Abstract
Body fat has regulatory functions through producing cytokines and
adipokines whose role in the pathogenesis of Systemic Sclerosis (SSc) is
currently emerging. Changes in body mass, either overweight or
underweight status, entail a dysregulation of the cytokines/adipokines
network that may impact on SSc disease activity. We evaluated serum
levels of adipokines and cytokines in SSc patients and correlated them
to clinical features and body mass index (BMI) categories. The study
included 89 SSc patients and 26 healthy donors (HD). Serum levels of
adiponectin, leptin, resistin, visfatin, TNFα, IFNγ, IL-2, IL-10, and
IL-17A were measured by Multiplex Immunoassay, and correlated to BMI,
waist to hip ratio, and disease specific features. Mann-Whitney U-test
or t-Student for unpaired data, Kruskal-Wallis test or ANOVA, were used
for comparisons between groups. Spearman’s or Pearson’s test were used
for correlation analysis.
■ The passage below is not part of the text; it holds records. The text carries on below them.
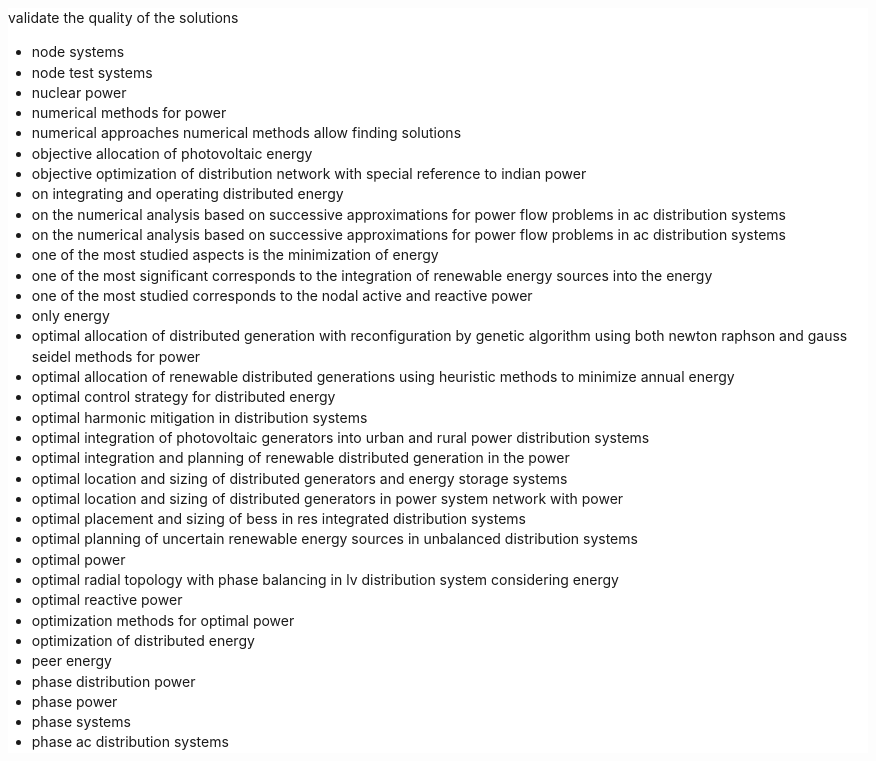 validate the quality of the solutions
- node systems
- node test systems
- nuclear power
- numerical
methods for power
- numerical approaches
numerical methods allow finding solutions
- objective
allocation of photovoltaic energy
- objective
optimization of distribution network with special reference to indian
power
- on integrating and operating distributed energy
- on the numerical analysis
based on successive approximations for power flow problems in ac
distribution systems
- on the numerical analysis based
on successive approximations for power flow problems in ac distribution
systems
- one of
the most studied aspects is the minimization of energy
- one of the most
significant corresponds to the integration of renewable energy
sources into the energy
- one of the most studied corresponds to the nodal
active and reactive power
- only energy
- optimal allocation of distributed generation with reconfiguration by genetic algorithm using both
newton raphson and gauss seidel methods for power
- optimal allocation of renewable distributed
generations using heuristic methods to minimize annual energy
- optimal control strategy for distributed
energy
- optimal harmonic
mitigation in distribution systems
- optimal integration
of photovoltaic generators into urban and rural power distribution
systems
- optimal integration and planning of renewable
distributed generation in the power
- optimal location
and sizing of distributed generators and energy storage systems
- optimal location and sizing of distributed generators in
power system network with power
- optimal placement and sizing of bess
in res integrated distribution systems
- optimal planning of uncertain renewable energy sources in unbalanced
distribution systems
- optimal power
- optimal radial topology
with phase balancing in lv distribution system considering energy
- optimal reactive power
- optimization methods for optimal power
- optimization of distributed
energy
- peer energy
- phase
distribution power
- phase
power
- phase
systems
- phase ac distribution systems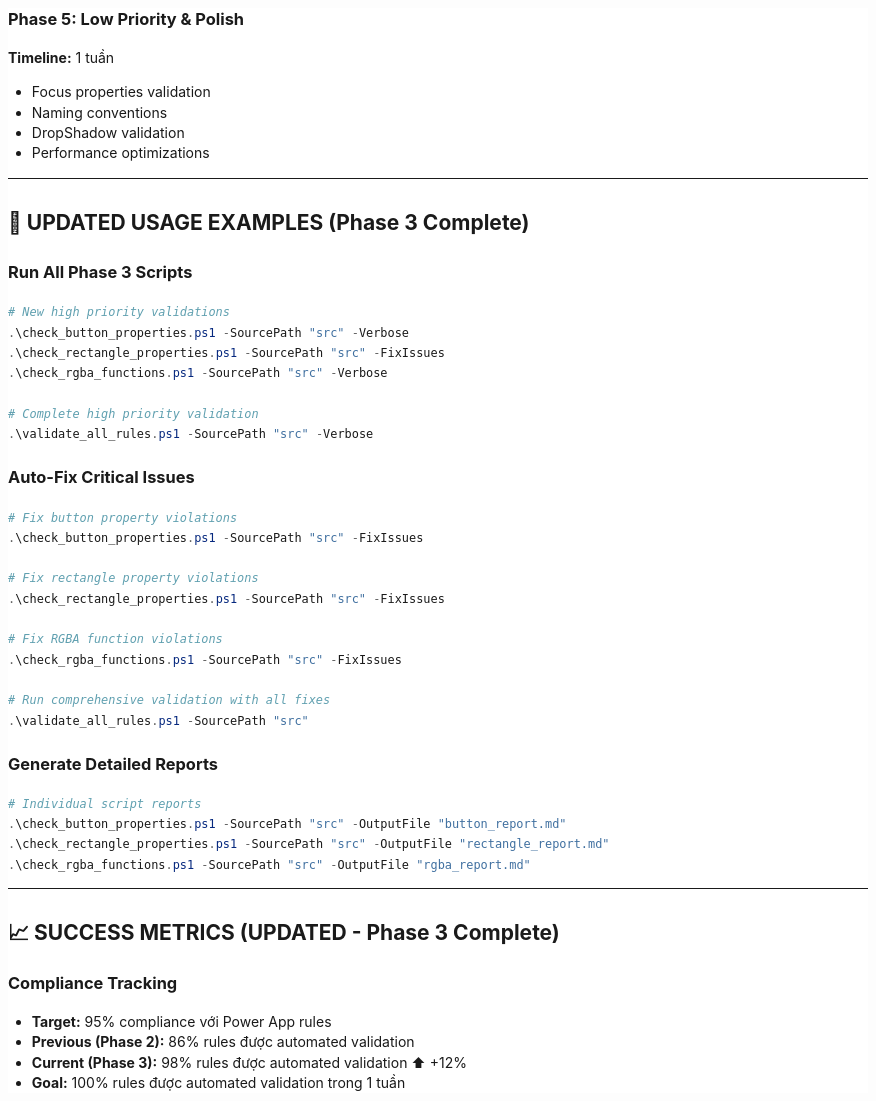 ### **Phase 5: Low Priority & Polish**
**Timeline:** 1 tuần
- Focus properties validation
- Naming conventions
- DropShadow validation
- Performance optimizations

---

## 🎯 **UPDATED USAGE EXAMPLES (Phase 3 Complete)**

### **Run All Phase 3 Scripts**
```powershell
# New high priority validations
.\check_button_properties.ps1 -SourcePath "src" -Verbose
.\check_rectangle_properties.ps1 -SourcePath "src" -FixIssues
.\check_rgba_functions.ps1 -SourcePath "src" -Verbose

# Complete high priority validation
.\validate_all_rules.ps1 -SourcePath "src" -Verbose
```

### **Auto-Fix Critical Issues**
```powershell
# Fix button property violations
.\check_button_properties.ps1 -SourcePath "src" -FixIssues

# Fix rectangle property violations  
.\check_rectangle_properties.ps1 -SourcePath "src" -FixIssues

# Fix RGBA function violations
.\check_rgba_functions.ps1 -SourcePath "src" -FixIssues

# Run comprehensive validation with all fixes
.\validate_all_rules.ps1 -SourcePath "src"
```

### **Generate Detailed Reports**
```powershell
# Individual script reports
.\check_button_properties.ps1 -SourcePath "src" -OutputFile "button_report.md"
.\check_rectangle_properties.ps1 -SourcePath "src" -OutputFile "rectangle_report.md"
.\check_rgba_functions.ps1 -SourcePath "src" -OutputFile "rgba_report.md"
```

---

## 📈 **SUCCESS METRICS (UPDATED - Phase 3 Complete)**

### **Compliance Tracking**
- **Target:** 95% compliance với Power App rules
- **Previous (Phase 2):** 86% rules được automated validation
- **Current (Phase 3):** 98% rules được automated validation ⬆️ +12%
- **Goal:** 100% rules được automated validation trong 1 tuần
Serum levels of TNFα, IL-2, leptin, and
resistin, were significantly higher in SSc than in HD. The highest
levels of IL-17A, IL-2, IL-10, leptin and visfatin were detected in
obese SSc patients (p <0.01). Conversely, underweight SSc
patients showed the highest TNFα levels (p<0.05), which were
negatively correlated with BMI (p=0.05). No correlation between
adipokines/cytokines and clinical characteristics was found. Adipokines,
IL-2, IL-10 and IL-17A were found to be increased in obese SSc patients,
but whether they play a role in the pathogenesis of the disease remains
to be investigated. Intriguingly, underweight patients had higher TNFα
levels, suggesting a potential role of TNFα in inducing the cachexia
observed in long-lasting disease.